Is it possible to generate speech without reference audio?

wjddd commented 1 month ago

Hi, thank you so much for your great work. Is it possible to generate speech without reference audio after training a new ssr-speech model?

Besides, I want to confirm whether the dataset format shown below is correct.

SPK_ID
├── 1.json
├── 1.wav
├── 2.json
├── 2.wav
├── 3.json
└── 3.wav

WangHelin1997 commented 1 month ago

Hi, thanks for your interest in our work!

What do you mean by generating speech without reference audio? For the speech editing, we need the reference audio as we want to edit it. For the TTS, we also need one to clone its timbre. Could you please clarify your need?

For the data preparation, please prepare files like this:

{
"segment_id": "audio1",
"wav": "/data/audio1.wav",
"trans": "I like SSR-Speech.",
}
{
"segment_id": "audio2",
"wav": "/data/audio2.wav",
"trans": "SSR-Speech can do both zero-shot speech editing and text-to-speech!",
}
...

And the dataset format can be in this way:

json_folder
├── train.json
├── test.json
├── val.json

We don't rely on speaker ids, all you need is to prepare such json files. Please update to the newest version of this repo.

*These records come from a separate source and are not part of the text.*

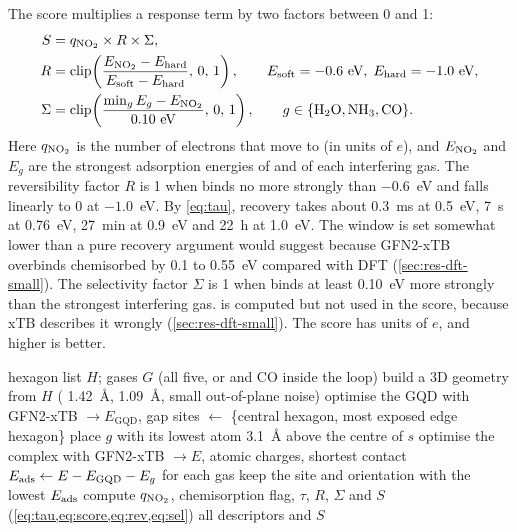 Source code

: The score multiplies a response term by two factors between 0 and 1:
\begin{align}
  S &= q_{\ce{NO2}} \times R \times \Sigma, \label{eq:score}\\
  R &= \operatorname{clip}\!\left(\frac{E_{\ce{NO2}} - E_{\mathrm{hard}}}{E_{\mathrm{soft}} - E_{\mathrm{hard}}},\,0,\,1\right),
      \qquad E_{\mathrm{soft}} = -0.6~\text{eV},\; E_{\mathrm{hard}} = -1.0~\text{eV}, \label{eq:rev}\\
  \Sigma &= \operatorname{clip}\!\left(\frac{\min_{g} E_g - E_{\ce{NO2}}}{0.10~\text{eV}},\,0,\,1\right),
      \qquad g \in \{\ce{H2O}, \ce{NH3}, \ce{CO}\}. \label{eq:sel}
\end{align}
Here \(q_{\ce{NO2}}\) is the number of electrons that move to  (in units of \(e\)), and
\(E_{\ce{NO2}}\) and \(E_g\) are the strongest adsorption energies of  and of each
interfering gas. The reversibility factor \(R\) is 1 when  binds no more strongly than
\(-0.6\)~eV and falls linearly to 0 at \(-1.0\)~eV. By \cref{eq:tau}, recovery takes about 0.3~ms
at 0.5~eV, 7~s at 0.76~eV, 27~min at 0.9~eV and 22~h at 1.0~eV. The window is set somewhat lower
than a pure recovery argument would suggest because GFN2-xTB overbinds chemisorbed  by 0.1
to 0.55~eV compared with DFT (\cref{sec:res-dft-small}). The selectivity factor \(\Sigma\) is 1
when  binds at least 0.10~eV more strongly than the strongest interfering gas.  is
computed but not used in the score, because xTB describes it wrongly (\cref{sec:res-dft-small}).
The score has units of \(e\), and higher is better.

\begin{algorithm}[ht]
  \caption{ sensing evaluation of one GQD ()}
  \label{alg:evaluate}
  \begin{algorithmic}[1]
    \Require hexagon list \(H\); gases \(G\) (all five, or  and CO inside the loop)
    \State build a 3D geometry from \(H\) ( 1.42~\AA,  1.09~\AA, small out-of-plane noise)
    \State optimise the GQD with GFN2-xTB \(\to E_{\mathrm{GQD}}\), gap
    \State sites \(\gets\) \{central hexagon, most exposed edge hexagon\}
     
      \State place \(g\) with its lowest atom 3.1~\AA{} above the centre of \(s\)
      \State optimise the complex with GFN2-xTB \(\to E\), atomic charges, shortest contact
      \State \(E_{\mathrm{ads}} \gets E - E_{\mathrm{GQD}} - E_g\)
    \EndFor
    \State for each gas keep the site and orientation with the lowest \(E_{\mathrm{ads}}\)
    \State compute \(q_{\ce{NO2}}\), chemisorption flag, \(\tau\), \(R\), \(\Sigma\) and \(S\)
           (\cref{eq:tau,eq:score,eq:rev,eq:sel})
    \State \Return all descriptors and \(S\)
  \end{algorithmic}
\end{algorithm}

wjddd commented 1 month ago

Hi, thanks for your interest in our work!

What do you mean by generating speech without reference audio? For the speech editing, we need the reference audio as we want to edit it. For the TTS, we also need one to clone its timbre. Could you please clarify your need?

For the data preparation, please prepare files like this:
{
"segment_id": "audio1",
"wav": "/data/audio1.wav",
"trans": "I like SSR-Speech.",
}
{
"segment_id": "audio2",
"wav": "/data/audio2.wav",
"trans": "SSR-Speech can do both zero-shot speech editing and text-to-speech!",
}
...
And the dataset format can be in this way:
json_folder
├── train.json
├── test.json
├── val.json
We don't rely on speaker ids, all you need is to prepare such json files. Please update to the newest version of this repo.

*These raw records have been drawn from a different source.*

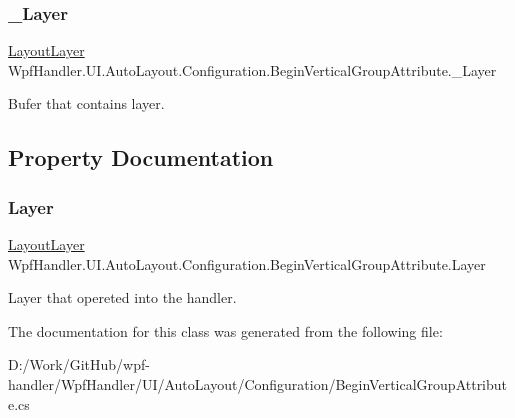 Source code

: \subsubsection{\texorpdfstring{\+\_\+\+Layer}{\_Layer}}
{\footnotesize\ttfamily \mbox{\hyperlink{class_wpf_handler_1_1_u_i_1_1_auto_layout_1_1_layout_layer}{Layout\+Layer}} Wpf\+Handler.\+U\+I.\+Auto\+Layout.\+Configuration.\+Begin\+Vertical\+Group\+Attribute.\+\_\+\+Layer\hspace{0.3cm}{\ttfamily [private]}}



Bufer that contains layer. 



\subsection{Property Documentation}
\mbox{\label{class_wpf_handler_1_1_u_i_1_1_auto_layout_1_1_configuration_1_1_begin_vertical_group_attribute_aba42e4648d684e4a0091d4157e58c19d}} 
\subsubsection{\texorpdfstring{Layer}{Layer}}
{\footnotesize\ttfamily \mbox{\hyperlink{class_wpf_handler_1_1_u_i_1_1_auto_layout_1_1_layout_layer}{Layout\+Layer}} Wpf\+Handler.\+U\+I.\+Auto\+Layout.\+Configuration.\+Begin\+Vertical\+Group\+Attribute.\+Layer\hspace{0.3cm}{\ttfamily [get]}}



Layer that opereted into the handler. 



The documentation for this class was generated from the following file\+:\begin{DoxyCompactItemize}
\item 
D\+:/\+Work/\+Git\+Hub/wpf-\/handler/\+Wpf\+Handler/\+U\+I/\+Auto\+Layout/\+Configuration/Begin\+Vertical\+Group\+Attribute.\+cs\end{DoxyCompactItemize}
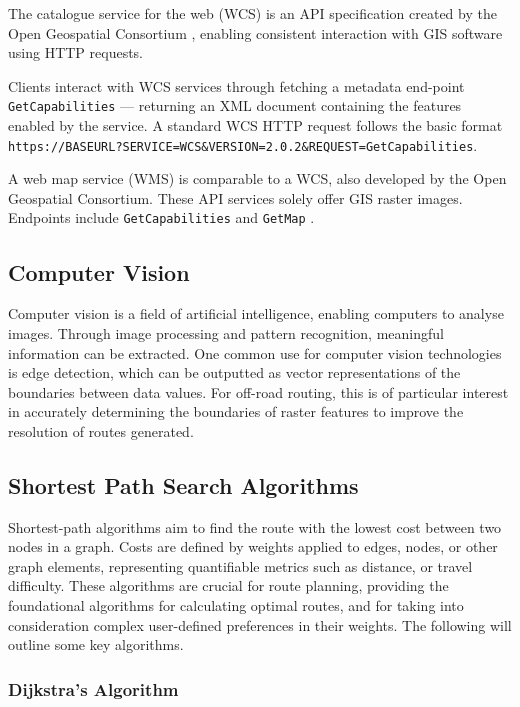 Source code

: \documentclass[12pt]{article}
\begin{document}
The catalogue service for the web (WCS) is an API specification created by the Open Geospatial Consortium \autocite{ogc_wcs}, enabling consistent interaction with GIS software using HTTP requests.

Clients interact with WCS services through fetching a metadata end-point \texttt{GetCapabilities} --- returning an XML document containing the features enabled by the service. A standard WCS HTTP request follows the basic format \texttt{https://BASEURL?SERVICE=WCS\&VERSION=2.0.2\&REQUEST=GetCapabilities}.

A web map service (WMS) is comparable to a WCS, also developed by the Open Geospatial Consortium. These API services solely offer GIS raster images. Endpoints include \texttt{GetCapabilities} and \texttt{GetMap} \autocite{ogc_wms}.

\subsection{Computer Vision}

Computer vision is a field of artificial intelligence, enabling computers to analyse images. Through image processing and pattern recognition, meaningful information can be extracted. One common use for computer vision technologies is edge detection, which can be outputted as vector representations of the boundaries between data values. For off-road routing, this is of particular interest in accurately determining the boundaries of raster features to improve the resolution of routes generated.

\subsection{Shortest Path Search Algorithms}

Shortest-path algorithms aim to find the route with the lowest cost between two nodes in a graph. Costs are defined by weights applied to edges, nodes, or other graph elements, representing quantifiable metrics such as distance, or travel difficulty. These algorithms are crucial for route planning, providing the foundational algorithms for calculating optimal routes, and for taking into consideration complex user-defined preferences in their weights. The following will outline some key algorithms.

\subsubsection{Dijkstra's Algorithm}
\end{document}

Hi, thanks for your reply! I ran the dataset preprocessing and training scripts successfully but encountered a problem with inference when using a new ssr-speech model. Is there any specific requirements for dataset? I used 80 wav files with an average length of about 10 secs each.

WangHelin1997 commented 1 month ago

Hi, thanks for your interest in our work! What do you mean by generating speech without reference audio? For the speech editing, we need the reference audio as we want to edit it. For the TTS, we also need one to clone its timbre. Could you please clarify your need? For the data preparation, please prepare files like this:
{
"segment_id": "audio1",
"wav": "/data/audio1.wav",
"trans": "I like SSR-Speech.",
}
{
"segment_id": "audio2",
"wav": "/data/audio2.wav",
"trans": "SSR-Speech can do both zero-shot speech editing and text-to-speech!",
}
...
And the dataset format can be in this way:
json_folder
├── train.json
├── test.json
├── val.json
We don't rely on speaker ids, all you need is to prepare such json files. Please update to the newest version of this repo.
Hi, thanks for your reply! I ran the dataset preprocessing and training scripts successfully but encountered a problem with inference when using a new ssr-speech model. Is there any specific requirements for dataset? I used 80 wav files with an average length of about 10 secs each.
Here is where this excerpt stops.